Pytorch-lightning: Design suggestion: remove forward from list of methods to override

Created on 14 Feb 2020 · 16Comments · Source: PyTorchLightning/pytorch-lightning

🚀 Feature (?)

This is more a philosophical design suggestion than a feature request.

I think that the presentation of LightningModule as a torch.Module-plus-features encourages early experiment designs that don't refactor nicely as the projects using it grow.
I also think that calling self.forward directly is a torch anti-pattern, and should not be encouraged.
I'd like the official docs to suggest using a self.my_model = MyModel(...) in __init__ and y = self.my_model(x) in training_step etc.

Motivation

I think that most non-research uses of lightning are going to require that the environment the model is trained in be separable from the model itself. This is most obvious when considering the infrastructure needed to load training data vs. production inference data; you're not going to want to drag along all of the libraries needed to connect to a database, decompress data, etc. in the production environment.

To do so, I'd need to be able to from some.other.package import MyModel and then self.my_model = MyModel(...) in __init__. As long as some.other.package doesn't have extra dependencies, I can ship my production model and weights to production without needing everything else that lightning, etc. depends on.

By suggesting that users have the lightning subclass _be_ the model, the set of packages that need to be present in production goes up quite a bit (speaking from experience, the pip version management becomes painful).

Another thing that this makes unclear, then, is what is actually happening when training_step gets called. The suggestion "Normally you'd call self.forward() from your training_step() method." implies that self.training_step is happening inside of a self.__call__ since torch.nn.Module.forward isn't supposed to be called directly (since it's __call__ that handles hooks, etc.), but that doesn't actually seem to be the case. Unless I'm missing something, this really feels like misuse of the torch API.

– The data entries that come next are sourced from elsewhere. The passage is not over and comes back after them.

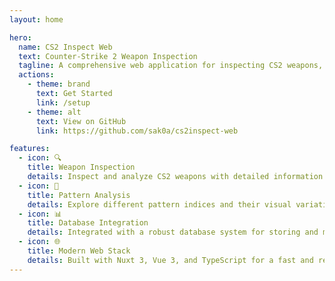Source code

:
 ```yaml
---
layout: home

hero:
  name: CS2 Inspect Web
  text: Counter-Strike 2 Weapon Inspection
  tagline: A comprehensive web application for inspecting CS2 weapons, skins, and patterns
  actions:
    - theme: brand
      text: Get Started
      link: /setup
    - theme: alt
      text: View on GitHub
      link: https://github.com/sak0a/cs2inspect-web

features:
  - icon: 🔍
    title: Weapon Inspection
    details: Inspect and analyze CS2 weapons with detailed information about skins, wear values, and patterns.
  - icon: 🎨
    title: Pattern Analysis
    details: Explore different pattern indices and their visual variations for various weapon skins.
  - icon: 📊
    title: Database Integration
    details: Integrated with a robust database system for storing and managing weapon data.
  - icon: 🌐
    title: Modern Web Stack
    details: Built with Nuxt 3, Vue 3, and TypeScript for a fast and responsive user experience.
---
```

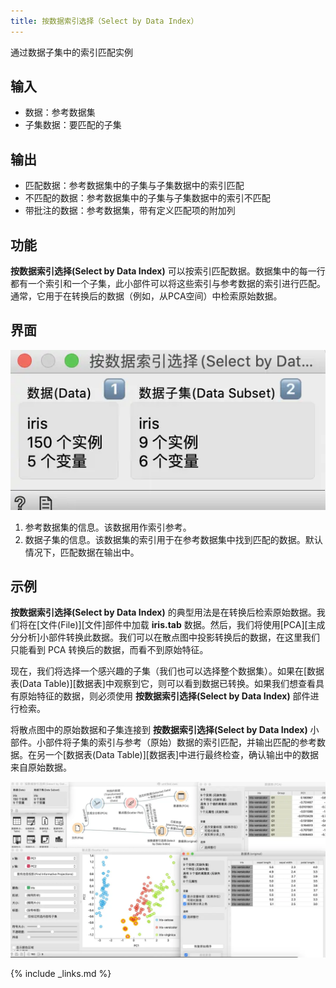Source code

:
 ```yaml
---
title: 按数据索引选择（Select by Data Index）
---
```


通过数据子集中的索引匹配实例





## 输入
- 数据：参考数据集
- 子集数据：要匹配的子集

## 输出
- 匹配数据：参考数据集中的子集与子集数据中的索引匹配
- 不匹配的数据：参考数据集中的子集与子集数据中的索引不匹配
- 带批注的数据：参考数据集，带有定义匹配项的附加列

## 功能
**按数据索引选择(Select by Data Index)** 可以按索引匹配数据。数据集中的每一行都有一个索引和一个子集，此小部件可以将这些索引与参考数据的索引进行匹配。通常，它用于在转换后的数据（例如，从PCA空间）中检索原始数据。

## 界面

![](/assets/images/data/Select-by-Data-Index-stamped.png.webp)

1. 参考数据集的信息。该数据用作索引参考。
2. 数据子集的信息。该数据集的索引用于在参考数据集中找到匹配的数据。默认情况下，匹配数据在输出中。

## 示例

**按数据索引选择(Select by Data Index)** 的典型用法是在转换后检索原始数据。我们将在[文件(File)][文件]部件中加载 **iris.tab** 数据。然后，我们将使用[PCA][主成分分析]小部件转换此数据。我们可以在散点图中投影转换后的数据，在这里我们只能看到 PCA 转换后的数据，而看不到原始特征。

现在，我们将选择一个感兴趣的子集（我们也可以选择整个数据集）。如果在[数据表(Data Table)][数据表]中观察到它，则可以看到数据已转换。如果我们想查看具有原始特征的数据，则必须使用 **按数据索引选择(Select by Data Index)** 部件进行检索。

将散点图中的原始数据和子集连接到 **按数据索引选择(Select by Data Index)** 小部件。小部件将子集的索引与参考（原始）数据的索引匹配，并输出匹配的参考数据。在另一个[数据表(Data Table)][数据表]中进行最终检查，确认输出中的数据来自原始数据。

![](/assets/images/data/Select-by-Data-Index-Example1.png.webp)

{% include _links.md %}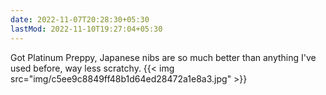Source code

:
 ```yaml
---
date: 2022-11-07T20:28:30+05:30
lastMod: 2022-11-10T19:27:04+05:30
---
```


Got Platinum Preppy, Japanese nibs are so much better than anything I've used before, way less scratchy. 
{{< img src="img/c5ee9c8849ff48b1d64ed28472a1e8a3.jpg" >}}
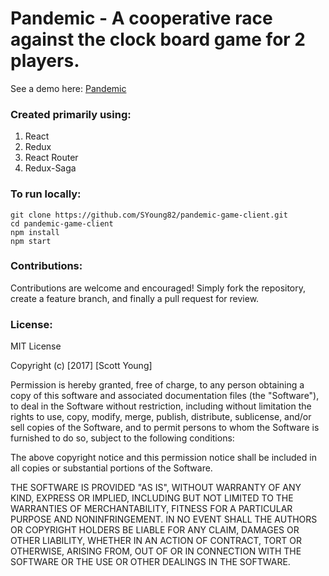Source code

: # Pandemic - A cooperative race against the clock board game for 2 players.

See a demo here: [Pandemic](https://shrouded-scrubland-22047.herokuapp.com/)

### Created primarily using:
1. React
2. Redux
3. React Router
4. Redux-Saga


### To run locally:
```
git clone https://github.com/SYoung82/pandemic-game-client.git
cd pandemic-game-client
npm install
npm start
```

### Contributions: 

Contributions are welcome and encouraged!  Simply fork the repository, create
a feature branch, and finally a pull request for review.

### License:

MIT License

Copyright (c) [2017] [Scott Young]

Permission is hereby granted, free of charge, to any person obtaining a copy
of this software and associated documentation files (the "Software"), to deal
in the Software without restriction, including without limitation the rights
to use, copy, modify, merge, publish, distribute, sublicense, and/or sell
copies of the Software, and to permit persons to whom the Software is
furnished to do so, subject to the following conditions:

The above copyright notice and this permission notice shall be included in all
copies or substantial portions of the Software.

THE SOFTWARE IS PROVIDED "AS IS", WITHOUT WARRANTY OF ANY KIND, EXPRESS OR
IMPLIED, INCLUDING BUT NOT LIMITED TO THE WARRANTIES OF MERCHANTABILITY,
FITNESS FOR A PARTICULAR PURPOSE AND NONINFRINGEMENT. IN NO EVENT SHALL THE
AUTHORS OR COPYRIGHT HOLDERS BE LIABLE FOR ANY CLAIM, DAMAGES OR OTHER
LIABILITY, WHETHER IN AN ACTION OF CONTRACT, TORT OR OTHERWISE, ARISING FROM,
OUT OF OR IN CONNECTION WITH THE SOFTWARE OR THE USE OR OTHER DEALINGS IN THE
SOFTWARE.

By making it clear that your LightningModule subclass should have an instance of your model as an attribute, not _be_ the model, all of the above gets cleared up quite a bit.

Pitch

I think it's a lot cleaner and clearer to say "Normally you'd call y = self.my_model(x) from your training_step() method." and remove any suggestion of overriding self.forward() from the documentation (and I'd in fact make the default implementation of forward raise a YouAreDoingItWrongException).

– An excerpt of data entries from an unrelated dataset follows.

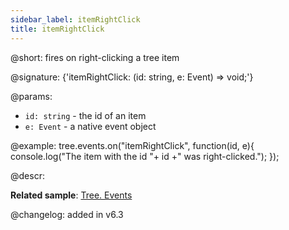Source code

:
 ```yaml
---
sidebar_label: itemRightClick
title: itemRightClick
---          
```


@short: fires on right-clicking a tree item

@signature: {'itemRightClick: (id: string, e: Event) => void;'}

@params:
- `id: string` - the id of an item
- `e: Event` - a native event object

@example:
tree.events.on("itemRightClick", function(id, e){
    console.log("The item with the id "+ id +" was right-clicked.");
});

@descr:

**Related sample**: [Tree. Events](https://snippet.dhtmlx.com/vux1ye9g)

@changelog: added in v6.3

[comment]: # (@related: tree/events_handling.md)

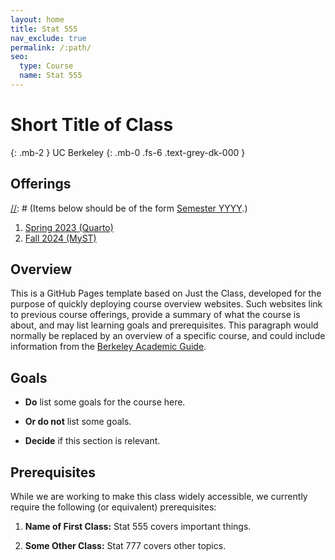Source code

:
 ```yaml
---
layout: home
title: Stat 555
nav_exclude: true
permalink: /:path/
seo:
  type: Course
  name: Stat 555
---
```


# Short Title of Class
{: .mb-2 }
UC Berkeley
{: .mb-0 .fs-6 .text-grey-dk-000 }


## Offerings

[//]: # (Items below should be of the form [Semester YYYY](semester-year).)

[//]: # (Notably the paths should not have leading slashes in real sites.)

1. [Spring 2023 (Quarto)](/stat555-quarto)
1. [Fall 2024 (MyST)](/stat555-myst)

## Overview

This is a GitHub Pages template based on Just the Class, developed for the purpose of quickly deploying course overview websites. Such websites link to previous course offerings, provide a summary of what the course is about, and may list learning goals and prerequisites. This paragraph would normally be replaced by an overview of a specific course, and could include information from the [Berkeley Academic Guide](https://guide.berkeley.edu/courses/stat/).

## Goals

- **Do** list some goals for the course here.

- **Or do not** list some goals.

- **Decide** if this section is relevant.

## Prerequisites
While we are working to make this class widely accessible, we currently require the following (or equivalent) prerequisites:

1. **Name of First Class:** Stat 555 covers important things.

1. **Some Other Class:** Stat 777 covers other topics.
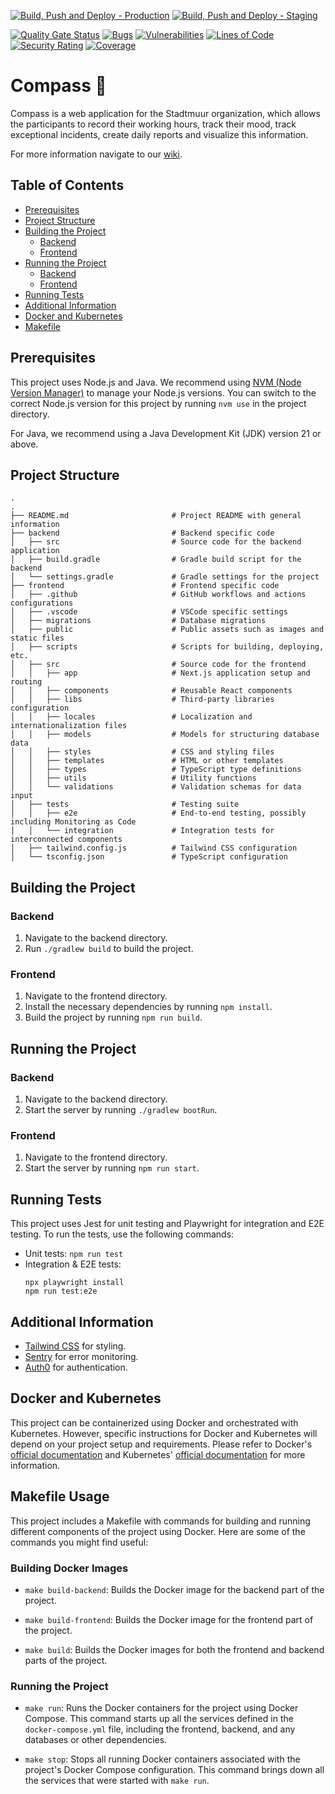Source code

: [![Build, Push and Deploy - Production](https://github.com/ZHAW-PM4-Compass/compass/actions/workflows/ci-cd-prod.yml/badge.svg)](https://github.com/ZHAW-PM4-Compass/compass/actions/workflows/ci-cd-prod.yml) [![Build, Push and Deploy - Staging](https://github.com/ZHAW-PM4-Compass/compass/actions/workflows/ci-cd-staging.yml/badge.svg)](https://github.com/ZHAW-PM4-Compass/compass/actions/workflows/ci-cd-staging.yml)

[![Quality Gate Status](https://sonarqube-compass.pm4.init-lab.ch/api/project_badges/measure?project=ZHAW-PM4-Compass_compass_AY9s1cSxfbchvYxrftSR&metric=alert_status&token=sqb_e853b3dbfe820eb2a0ef7f2382504bf216db9cb5)](https://sonarqube-compass.pm4.init-lab.ch/dashboard?id=ZHAW-PM4-Compass_compass_AY9s1cSxfbchvYxrftSR)
[![Bugs](https://sonarqube-compass.pm4.init-lab.ch/api/project_badges/measure?project=ZHAW-PM4-Compass_compass_AY9s1cSxfbchvYxrftSR&metric=bugs&token=sqb_e853b3dbfe820eb2a0ef7f2382504bf216db9cb5)](https://sonarqube-compass.pm4.init-lab.ch/dashboard?id=ZHAW-PM4-Compass_compass_AY9s1cSxfbchvYxrftSR)
[![Vulnerabilities](https://sonarqube-compass.pm4.init-lab.ch/api/project_badges/measure?project=ZHAW-PM4-Compass_compass_AY9s1cSxfbchvYxrftSR&metric=vulnerabilities&token=sqb_e853b3dbfe820eb2a0ef7f2382504bf216db9cb5)](https://sonarqube-compass.pm4.init-lab.ch/dashboard?id=ZHAW-PM4-Compass_compass_AY9s1cSxfbchvYxrftSR)
[![Lines of Code](https://sonarqube-compass.pm4.init-lab.ch/api/project_badges/measure?project=ZHAW-PM4-Compass_compass_AY9s1cSxfbchvYxrftSR&metric=ncloc&token=sqb_e853b3dbfe820eb2a0ef7f2382504bf216db9cb5)](https://sonarqube-compass.pm4.init-lab.ch/dashboard?id=ZHAW-PM4-Compass_compass_AY9s1cSxfbchvYxrftSR)
[![Security Rating](https://sonarqube-compass.pm4.init-lab.ch/api/project_badges/measure?project=ZHAW-PM4-Compass_compass_AY9s1cSxfbchvYxrftSR&metric=security_rating&token=sqb_e853b3dbfe820eb2a0ef7f2382504bf216db9cb5)](https://sonarqube-compass.pm4.init-lab.ch/dashboard?id=ZHAW-PM4-Compass_compass_AY9s1cSxfbchvYxrftSR)
[![Coverage](https://codecov.io/gh/ZHAW-PM4-Compass/compass/graph/badge.svg?token=DN7OLQH1TA)](https://codecov.io/gh/ZHAW-PM4-Compass/compass)



# Compass 🧭
Compass is a web application for the Stadtmuur organization, which allows the participants to record their working hours, track their mood, track exceptional incidents, create daily reports and visualize this information.

For more information navigate to our [wiki](https://github.com/ZHAW-PM4-Compass/compass/wiki).

## Table of Contents
- [Prerequisites](#prerequisites)
- [Project Structure](#project-structure)
- [Building the Project](#building-the-project)
  - [Backend](#backend)
  - [Frontend](#frontend)
- [Running the Project](#running-the-project)
  - [Backend](#backend-1)
  - [Frontend](#frontend-1)
- [Running Tests](#running-tests)
- [Additional Information](#additional-information)
- [Docker and Kubernetes](#docker-and-kubernetes)
- [Makefile](#makefile)

## Prerequisites
This project uses Node.js and Java. We recommend using [NVM (Node Version Manager)](https://github.com/nvm-sh/nvm) to manage your Node.js versions. You can switch to the correct Node.js version for this project by running `nvm use` in the project directory.

For Java, we recommend using a Java Development Kit (JDK) version 21 or above.

## Project Structure
```shell
.
.
├── README.md                       # Project README with general information
├── backend                         # Backend specific code
│   ├── src                         # Source code for the backend application
│   ├── build.gradle                # Gradle build script for the backend
│   └── settings.gradle             # Gradle settings for the project
├── frontend                        # Frontend specific code
│   ├── .github                     # GitHub workflows and actions configurations
│   ├── .vscode                     # VSCode specific settings
│   ├── migrations                  # Database migrations
│   ├── public                      # Public assets such as images and static files
│   ├── scripts                     # Scripts for building, deploying, etc.
│   ├── src                         # Source code for the frontend
│   │   ├── app                     # Next.js application setup and routing
│   │   ├── components              # Reusable React components
│   │   ├── libs                    # Third-party libraries configuration
│   │   ├── locales                 # Localization and internationalization files
│   │   ├── models                  # Models for structuring database data
│   │   ├── styles                  # CSS and styling files
│   │   ├── templates               # HTML or other templates
│   │   ├── types                   # TypeScript type definitions
│   │   ├── utils                   # Utility functions
│   │   └── validations             # Validation schemas for data input
│   ├── tests                       # Testing suite
│   │   ├── e2e                     # End-to-end testing, possibly including Monitoring as Code
│   │   └── integration             # Integration tests for interconnected components
│   ├── tailwind.config.js          # Tailwind CSS configuration
│   └── tsconfig.json               # TypeScript configuration

```

## Building the Project

### Backend
1. Navigate to the backend directory.
2. Run `./gradlew build` to build the project.

### Frontend
1. Navigate to the frontend directory.
2. Install the necessary dependencies by running `npm install`.
3. Build the project by running `npm run build`.

## Running the Project

### Backend
1. Navigate to the backend directory.
2. Start the server by running `./gradlew bootRun`.

### Frontend
1. Navigate to the frontend directory.
2. Start the server by running `npm run start`.

## Running Tests
This project uses Jest for unit testing and Playwright for integration and E2E testing. To run the tests, use the following commands:
- Unit tests: `npm run test`
- Integration & E2E tests: 
  ```shell
  npx playwright install
  npm run test:e2e
  ```

## Additional Information
- [Tailwind CSS](https://tailwindcss.com/docs) for styling.
- [Sentry](https://sentry.io/for/nextjs/?utm_source=github&utm_medium=paid-community&utm_campaign=general-fy25q1-nextjs&utm_content=github-banner-nextjsboilerplate-logo) for error monitoring.
- [Auth0](https://auth0.com/) for authentication.


## Docker and Kubernetes
This project can be containerized using Docker and orchestrated with Kubernetes. However, specific instructions for Docker and Kubernetes will depend on your project setup and requirements. Please refer to Docker's [official documentation](https://docs.docker.com/) and Kubernetes' [official documentation](https://kubernetes.io/docs/home/) for more information.


## Makefile Usage

This project includes a Makefile with commands for building and running different components of the project using Docker. Here are some of the commands you might find useful:

### Building Docker Images

- `make build-backend`: Builds the Docker image for the backend part of the project.

- `make build-frontend`: Builds the Docker image for the frontend part of the project.

- `make build`: Builds the Docker images for both the frontend and backend parts of the project.

### Running the Project

- `make run`: Runs the Docker containers for the project using Docker Compose. This command starts up all the services defined in the `docker-compose.yml` file, including the frontend, backend, and any databases or other dependencies.

- `make stop`: Stops all running Docker containers associated with the project's Docker Compose configuration. This command brings down all the services that were started with `make run`.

As I said earlier, I think that projects that mix training and model code in the same class are going to have a difficult time refactoring things later on, and I think that the perceived simplicity early on is a mastery trap. Anyone familiar with PyTorch isn't going to have a problem defining a separate model class.

Alternatives

Note that I don't think there's anything preventing me from implementing models the way I think is proper right now, but I'm currently doing an investigation into if we can use lightning for more projects in the organization, and I'd really rather not having to try and educate users to ignore the docs and do it the self.my_model() way instead.

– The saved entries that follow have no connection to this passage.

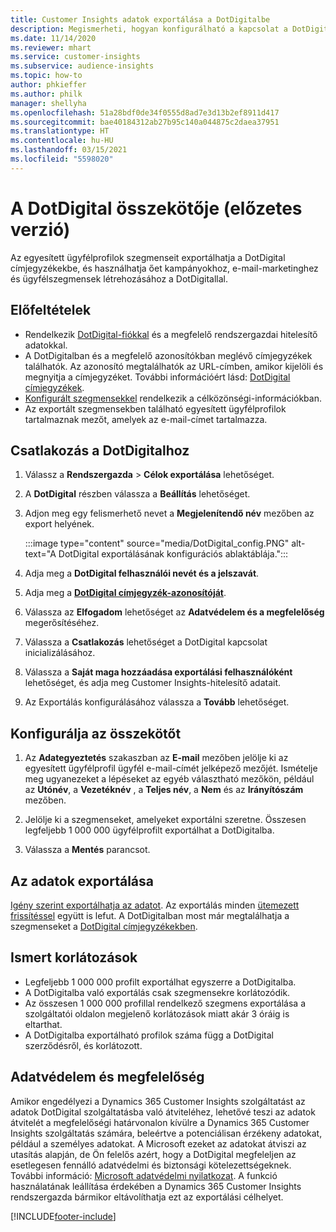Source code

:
 ```yaml
---
title: Customer Insights adatok exportálása a DotDigitalbe
description: Megismerheti, hogyan konfigurálható a kapcsolat a DotDigitallal.
ms.date: 11/14/2020
ms.reviewer: mhart
ms.service: customer-insights
ms.subservice: audience-insights
ms.topic: how-to
author: phkieffer
ms.author: philk
manager: shellyha
ms.openlocfilehash: 51a28bdf0de34f0555d8ad7e3d13b2ef8911d417
ms.sourcegitcommit: bae40184312ab27b95c140a044875c2daea37951
ms.translationtype: HT
ms.contentlocale: hu-HU
ms.lasthandoff: 03/15/2021
ms.locfileid: "5598020"
---
```

# <a name="connector-for-dotdigital-preview"></a>A DotDigital összekötője (előzetes verzió)

Az egyesített ügyfélprofilok szegmenseit exportálhatja a DotDigital címjegyzékekbe, és használhatja őet kampányokhoz, e-mail-marketinghez és ügyfélszegmensek létrehozásához a DotDigitallal. 

## <a name="prerequisites"></a>Előfeltételek

-   Rendelkezik [DotDigital-fiókkal](https://dotdigital.com/) és a megfelelő rendszergazdai hitelesítő adatokkal.
-   A DotDigitalban és a megfelelő azonosítókban meglévő címjegyzékek találhatók. Az azonosító megtalálhatók az URL-címben, amikor kijelöli és megnyitja a címjegyzéket. További információért lásd: [DotDigital címjegyzékek](https://support.dotdigital.com/hc/articles/212211968-Creating-an-address-book).
-   [Konfigurált szegmensekkel](segments.md) rendelkezik a célközönségi-információkban.
-   Az exportált szegmensekben található egyesített ügyfélprofilok tartalmaznak mezőt, amelyek az e-mail-címet tartalmazza.

## <a name="connect-to-dotdigital"></a>Csatlakozás a DotDigitalhoz

1. Válassz a **Rendszergazda** > **Célok exportálása** lehetőséget.

1. A **DotDigital** részben válassza a **Beállítás** lehetőséget.

1. Adjon meg egy felismerhető nevet a **Megjelenítendő név** mezőben az export helyének.

   :::image type="content" source="media/DotDigital_config.PNG" alt-text="A DotDigital exportálásának konfigurációs ablaktáblája.":::

1. Adja meg a **DotDigital felhasználói nevét és a jelszavát**.

1. Adja meg a **[DotDigital címjegyzék-azonosítóját](https://support.dotdigital.com/hc/articles/212211968-Creating-an-address-book)**.

1. Válassza az **Elfogadom** lehetőséget az **Adatvédelem és a megfelelőség** megerősítéséhez.

1. Válassza a **Csatlakozás** lehetőséget a DotDigital kapcsolat inicializálásához.

1. Válassza a **Saját maga hozzáadása exportálási felhasználóként** lehetőséget, és adja meg Customer Insights-hitelesítő adatait.

1. Az Exportálás konfigurálásához válassza a **Tovább** lehetőséget.

## <a name="configure-the-connector"></a>Konfigurálja az összekötőt

1. Az **Adategyeztetés** szakaszban az **E-mail** mezőben jelölje ki az egyesített ügyfélprofil ügyfél e-mail-címét jelképező mezőjét. Ismételje meg ugyanezeket a lépéseket az egyéb választható mezőkön, például az **Utónév**, a **Vezetéknév** , a **Teljes név**, a **Nem** és az **Irányítószám** mezőben.

1. Jelölje ki a szegmenseket, amelyeket exportálni szeretne. Összesen legfeljebb 1 000 000 ügyfélprofilt exportálhat a DotDigitalba.

1. Válassza a **Mentés** parancsot.

## <a name="export-the-data"></a>Az adatok exportálása

[Igény szerint exportálhatja az adatot](export-destinations.md). Az exportálás minden [ütemezett frissítéssel](system.md#schedule-tab) együtt is lefut. A DotDigitalban most már megtalálhatja a szegmenseket a [DotDigital címjegyzékekben](https://support.dotdigital.com/hc/articles/212211968-Creating-an-address-book).

## <a name="known-limitations"></a>Ismert korlátozások

- Legfeljebb 1 000 000 profilt exportálhat egyszerre a DotDigitalba.
- A DotDigitalba való exportálás csak szegmensekre korlátozódik.
- Az összesen 1 000 000 profillal rendelkező szegmens exportálása a szolgáltatói oldalon megjelenő korlátozások miatt akár 3 óráig is eltarthat. 
- A DotDigitalba exportálható profilok száma függ a DotDigital szerződésről, és korlátozott.

## <a name="data-privacy-and-compliance"></a>Adatvédelem és megfelelőség

Amikor engedélyezi a Dynamics 365 Customer Insights szolgáltatást az adatok DotDigital szolgáltatásba való átviteléhez, lehetővé teszi az adatok átvitelét a megfelelőségi határvonalon kívülre a Dynamics 365 Customer Insights szolgáltatás számára, beleértve a potenciálisan érzékeny adatokat, például a személyes adatokat. A Microsoft ezeket az adatokat átviszi az utasítás alapján, de Ön felelős azért, hogy a DotDigital megfeleljen az esetlegesen fennálló adatvédelmi és biztonsági kötelezettségeknek. További információ: [Microsoft adatvédelmi nyilatkozat](https://go.microsoft.com/fwlink/?linkid=396732).
A funkció használatának leállítása érdekében a Dynamics 365 Customer Insights rendszergazda bármikor eltávolíthatja ezt az exportálási célhelyet.


[!INCLUDE[footer-include](../includes/footer-banner.md)]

At the very least, changing the documentation to say "Normally you'd call y = self(x) from your training_step() method." makes sure that hooks, etc. get called as expected.

Additional context

Now, I will fully admit that I haven't dug into lightning a ton yet, so it's possible that I'm missing something that will change my understanding/perception of things. If that's the case, I think it should be articulated more clearly.

Thanks for reading.

Important discussion enhancement help wanted

Source

elistevens

👍10 🚀1

All 16 comments

I recently started using Lightning for a project I have been working on and I needed to import the model from a seperate module like you stated @elistevens.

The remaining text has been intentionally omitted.